A BBC News report published the findings of a consumer group Which? on keyboard hygiene, and not surprisingly they were shocking.

Since your keyboard is one of your main, if not your main writing tool, taking 10-15 minutes every two weeks to clean it doesn’t seem excessive, yet few writers do so.

Here are the keyboard cleaning guides that I use:

PC World: How to Clean Your Keyboard – simple, informative, easy to follow advice on how to clean your keyboard.

Rispter Guide: Cleaning Keyboards – funny, and with plenty of pictures. Also, much more thorough than the PC world guide, and geared towards mechanical keyboard maintenance.

Check backups

You can read up here on how to backup your work. Once every two weeks go over your backups and check to see that everything is where you expect it to be.

Organize notes

Take a few minutes once every two weeks to go over your notes, file or throw away those that aren’t relevant anymore and make sure that you don’t have any loose notes scribbled on envelopes or post-it notes around the house.

Organize file names

If you for some reason work with Word and not with Scrivener (why?), and keep several versions of your work in different files, take a moment to make sure that your file names haven’t gotten out of hand, and you still know where everything is and what everything is. File names “My novel – old new new version 2” — I’m looking at you.

Check notebooks, pencils, pens

Check your notebooks, pencils, pens (fountain pens or not), to see what needs to be refilled soon, reinforced or replaced.
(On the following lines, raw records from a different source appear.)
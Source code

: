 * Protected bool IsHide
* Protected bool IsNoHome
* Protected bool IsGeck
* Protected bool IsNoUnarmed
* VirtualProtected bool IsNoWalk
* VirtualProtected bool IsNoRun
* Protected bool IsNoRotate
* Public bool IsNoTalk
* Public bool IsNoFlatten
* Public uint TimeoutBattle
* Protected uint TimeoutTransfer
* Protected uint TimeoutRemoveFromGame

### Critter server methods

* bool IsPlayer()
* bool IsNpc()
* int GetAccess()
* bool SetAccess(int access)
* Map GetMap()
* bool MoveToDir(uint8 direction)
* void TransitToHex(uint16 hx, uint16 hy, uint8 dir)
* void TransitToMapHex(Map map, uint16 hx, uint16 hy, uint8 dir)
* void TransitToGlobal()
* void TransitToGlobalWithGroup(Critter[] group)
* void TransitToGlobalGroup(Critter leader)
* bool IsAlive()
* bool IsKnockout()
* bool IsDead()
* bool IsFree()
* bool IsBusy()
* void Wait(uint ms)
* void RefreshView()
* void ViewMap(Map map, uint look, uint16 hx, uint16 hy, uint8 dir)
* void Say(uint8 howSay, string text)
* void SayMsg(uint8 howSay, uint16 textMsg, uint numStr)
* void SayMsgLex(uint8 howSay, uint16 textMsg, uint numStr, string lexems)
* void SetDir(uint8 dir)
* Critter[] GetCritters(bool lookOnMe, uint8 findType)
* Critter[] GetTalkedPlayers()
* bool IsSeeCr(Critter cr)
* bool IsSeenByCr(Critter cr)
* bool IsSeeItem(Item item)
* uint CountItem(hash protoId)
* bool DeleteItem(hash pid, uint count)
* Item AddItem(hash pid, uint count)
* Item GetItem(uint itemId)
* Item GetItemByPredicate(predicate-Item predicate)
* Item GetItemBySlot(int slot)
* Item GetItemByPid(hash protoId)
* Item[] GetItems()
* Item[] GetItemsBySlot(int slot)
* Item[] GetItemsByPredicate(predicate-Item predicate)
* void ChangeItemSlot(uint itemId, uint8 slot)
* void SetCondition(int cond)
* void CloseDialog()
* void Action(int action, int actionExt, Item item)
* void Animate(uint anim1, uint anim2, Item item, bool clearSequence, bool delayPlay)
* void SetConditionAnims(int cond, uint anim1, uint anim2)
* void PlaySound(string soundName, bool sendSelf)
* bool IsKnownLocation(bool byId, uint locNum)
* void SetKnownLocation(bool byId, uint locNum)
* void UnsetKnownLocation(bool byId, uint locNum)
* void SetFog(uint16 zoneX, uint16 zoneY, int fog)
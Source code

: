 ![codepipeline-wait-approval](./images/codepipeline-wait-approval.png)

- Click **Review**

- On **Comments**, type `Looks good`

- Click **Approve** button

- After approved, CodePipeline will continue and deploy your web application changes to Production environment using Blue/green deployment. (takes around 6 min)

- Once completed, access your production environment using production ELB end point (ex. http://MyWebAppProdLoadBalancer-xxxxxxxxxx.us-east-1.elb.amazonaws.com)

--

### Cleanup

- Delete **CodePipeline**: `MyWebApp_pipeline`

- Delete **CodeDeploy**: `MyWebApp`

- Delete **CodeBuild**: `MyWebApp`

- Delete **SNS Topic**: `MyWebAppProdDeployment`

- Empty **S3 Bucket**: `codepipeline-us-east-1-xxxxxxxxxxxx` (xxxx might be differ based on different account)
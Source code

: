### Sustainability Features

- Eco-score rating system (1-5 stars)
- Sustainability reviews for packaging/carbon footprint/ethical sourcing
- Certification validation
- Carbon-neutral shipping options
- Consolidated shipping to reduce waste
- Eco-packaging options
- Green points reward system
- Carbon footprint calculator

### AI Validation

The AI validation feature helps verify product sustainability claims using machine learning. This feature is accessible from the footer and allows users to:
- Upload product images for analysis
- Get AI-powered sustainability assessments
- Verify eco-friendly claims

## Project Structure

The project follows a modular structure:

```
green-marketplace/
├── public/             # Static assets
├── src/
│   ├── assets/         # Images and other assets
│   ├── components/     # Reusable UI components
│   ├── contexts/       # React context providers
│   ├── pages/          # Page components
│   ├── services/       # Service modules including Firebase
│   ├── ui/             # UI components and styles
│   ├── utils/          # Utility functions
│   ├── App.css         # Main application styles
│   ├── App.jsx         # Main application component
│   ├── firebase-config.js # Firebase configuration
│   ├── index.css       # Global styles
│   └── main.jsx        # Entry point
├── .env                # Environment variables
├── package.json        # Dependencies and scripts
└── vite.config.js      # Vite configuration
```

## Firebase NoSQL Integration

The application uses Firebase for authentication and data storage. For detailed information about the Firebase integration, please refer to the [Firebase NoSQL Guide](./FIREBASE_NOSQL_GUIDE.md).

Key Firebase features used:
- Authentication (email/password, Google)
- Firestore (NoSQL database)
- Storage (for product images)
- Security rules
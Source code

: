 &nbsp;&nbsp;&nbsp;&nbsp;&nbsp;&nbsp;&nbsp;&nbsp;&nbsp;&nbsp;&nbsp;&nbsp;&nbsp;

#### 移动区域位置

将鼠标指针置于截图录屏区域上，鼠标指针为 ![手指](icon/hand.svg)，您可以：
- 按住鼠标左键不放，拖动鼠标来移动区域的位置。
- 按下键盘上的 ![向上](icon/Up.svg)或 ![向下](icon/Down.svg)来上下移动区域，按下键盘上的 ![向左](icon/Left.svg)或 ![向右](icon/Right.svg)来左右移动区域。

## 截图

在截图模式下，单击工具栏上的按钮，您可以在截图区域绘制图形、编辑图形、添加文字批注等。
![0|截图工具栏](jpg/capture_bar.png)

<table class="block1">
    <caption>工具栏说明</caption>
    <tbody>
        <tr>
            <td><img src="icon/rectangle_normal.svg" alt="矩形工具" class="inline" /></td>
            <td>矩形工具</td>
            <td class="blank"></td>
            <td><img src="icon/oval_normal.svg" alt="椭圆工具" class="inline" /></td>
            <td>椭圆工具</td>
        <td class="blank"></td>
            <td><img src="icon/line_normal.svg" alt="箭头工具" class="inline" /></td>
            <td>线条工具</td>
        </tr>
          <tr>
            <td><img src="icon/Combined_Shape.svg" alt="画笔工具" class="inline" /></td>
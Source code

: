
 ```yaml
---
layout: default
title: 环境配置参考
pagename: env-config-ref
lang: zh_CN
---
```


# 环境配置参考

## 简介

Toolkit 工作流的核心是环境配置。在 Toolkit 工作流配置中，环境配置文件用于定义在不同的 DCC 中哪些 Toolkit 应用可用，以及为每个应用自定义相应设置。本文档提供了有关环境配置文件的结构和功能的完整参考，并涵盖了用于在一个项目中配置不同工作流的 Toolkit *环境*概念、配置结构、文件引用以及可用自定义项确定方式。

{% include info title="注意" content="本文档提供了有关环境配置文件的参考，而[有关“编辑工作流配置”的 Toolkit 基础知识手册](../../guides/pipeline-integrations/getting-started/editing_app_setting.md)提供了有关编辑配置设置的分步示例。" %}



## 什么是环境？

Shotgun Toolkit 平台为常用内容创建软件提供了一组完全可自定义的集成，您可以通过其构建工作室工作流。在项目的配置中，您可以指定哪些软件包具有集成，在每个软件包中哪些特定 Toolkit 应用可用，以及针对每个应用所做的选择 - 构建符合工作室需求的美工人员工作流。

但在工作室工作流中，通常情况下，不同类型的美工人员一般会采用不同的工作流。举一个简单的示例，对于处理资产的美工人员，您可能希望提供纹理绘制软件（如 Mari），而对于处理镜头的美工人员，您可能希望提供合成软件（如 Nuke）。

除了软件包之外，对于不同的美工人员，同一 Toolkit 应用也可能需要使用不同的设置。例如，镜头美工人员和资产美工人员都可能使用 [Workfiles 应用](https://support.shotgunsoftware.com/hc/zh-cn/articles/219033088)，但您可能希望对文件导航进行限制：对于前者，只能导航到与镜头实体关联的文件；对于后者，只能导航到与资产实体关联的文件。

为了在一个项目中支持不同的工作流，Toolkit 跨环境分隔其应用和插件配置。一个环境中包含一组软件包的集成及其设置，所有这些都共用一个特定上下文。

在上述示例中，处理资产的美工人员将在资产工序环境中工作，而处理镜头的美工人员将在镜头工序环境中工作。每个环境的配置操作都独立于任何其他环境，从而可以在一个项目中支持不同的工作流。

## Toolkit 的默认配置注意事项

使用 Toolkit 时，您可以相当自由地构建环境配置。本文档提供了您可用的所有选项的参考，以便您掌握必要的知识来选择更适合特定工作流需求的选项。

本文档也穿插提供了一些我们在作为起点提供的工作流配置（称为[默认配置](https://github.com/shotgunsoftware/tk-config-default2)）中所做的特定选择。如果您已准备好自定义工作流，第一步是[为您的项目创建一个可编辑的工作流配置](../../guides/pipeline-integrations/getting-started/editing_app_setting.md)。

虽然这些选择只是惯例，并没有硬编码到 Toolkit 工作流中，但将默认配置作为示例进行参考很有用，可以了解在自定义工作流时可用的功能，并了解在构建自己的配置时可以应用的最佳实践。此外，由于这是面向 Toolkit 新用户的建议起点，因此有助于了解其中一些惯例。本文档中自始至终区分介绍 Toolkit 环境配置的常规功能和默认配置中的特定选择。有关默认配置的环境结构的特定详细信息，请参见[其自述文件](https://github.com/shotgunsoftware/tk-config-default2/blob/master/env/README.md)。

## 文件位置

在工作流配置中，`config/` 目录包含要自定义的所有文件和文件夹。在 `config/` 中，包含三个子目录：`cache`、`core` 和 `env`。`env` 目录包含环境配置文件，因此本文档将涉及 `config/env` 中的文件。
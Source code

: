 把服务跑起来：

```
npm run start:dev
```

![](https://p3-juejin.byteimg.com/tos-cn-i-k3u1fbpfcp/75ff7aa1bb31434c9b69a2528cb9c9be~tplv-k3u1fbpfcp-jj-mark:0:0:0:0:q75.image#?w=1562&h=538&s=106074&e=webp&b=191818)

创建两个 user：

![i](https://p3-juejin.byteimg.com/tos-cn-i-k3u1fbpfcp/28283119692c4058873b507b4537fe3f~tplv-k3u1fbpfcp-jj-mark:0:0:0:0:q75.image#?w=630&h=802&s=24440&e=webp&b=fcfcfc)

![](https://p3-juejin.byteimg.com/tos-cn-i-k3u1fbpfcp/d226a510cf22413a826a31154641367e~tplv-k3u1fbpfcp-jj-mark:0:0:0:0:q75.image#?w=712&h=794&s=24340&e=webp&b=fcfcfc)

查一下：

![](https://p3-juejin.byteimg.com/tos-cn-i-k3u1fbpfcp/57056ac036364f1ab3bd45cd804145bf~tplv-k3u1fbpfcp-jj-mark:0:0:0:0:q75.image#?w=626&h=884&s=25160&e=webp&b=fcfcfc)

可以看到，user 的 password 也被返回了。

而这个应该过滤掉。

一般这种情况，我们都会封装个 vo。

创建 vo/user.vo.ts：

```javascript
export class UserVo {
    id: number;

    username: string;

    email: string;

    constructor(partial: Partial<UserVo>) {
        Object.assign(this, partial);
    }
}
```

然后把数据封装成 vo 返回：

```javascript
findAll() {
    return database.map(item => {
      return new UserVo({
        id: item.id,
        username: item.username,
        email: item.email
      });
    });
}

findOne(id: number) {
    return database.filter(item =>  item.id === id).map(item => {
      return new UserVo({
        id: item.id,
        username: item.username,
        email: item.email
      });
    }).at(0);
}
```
Update Scrivener project metadata

Take some time to fill in character names and short descriptions, places information, references etc. in your Scrivener project’s Characters, Places or Research folders. This information is important to keep on hand for long projects, and is especially useful to keep bundled together with your writing — mainly for search purposes (“where did I reference X character?”).

Biweekly Routine

“Type as quickly as you can, and always carry a pencil”

Clive Thompson in a fascinating, short (~10 min) talk about the benefits of writing with pencil  and typing, and when it’s best to use one or the other.

I used to write all my drafts longhand. Now I just quick draft, outline and try out things (i.e. “big thinking”) with a fountain pen or pencil, and type out my actual draft on my computer (using a “clicky” keyboard, which I highly recommend).

“Type as quickly as you can, and always carry a pencil”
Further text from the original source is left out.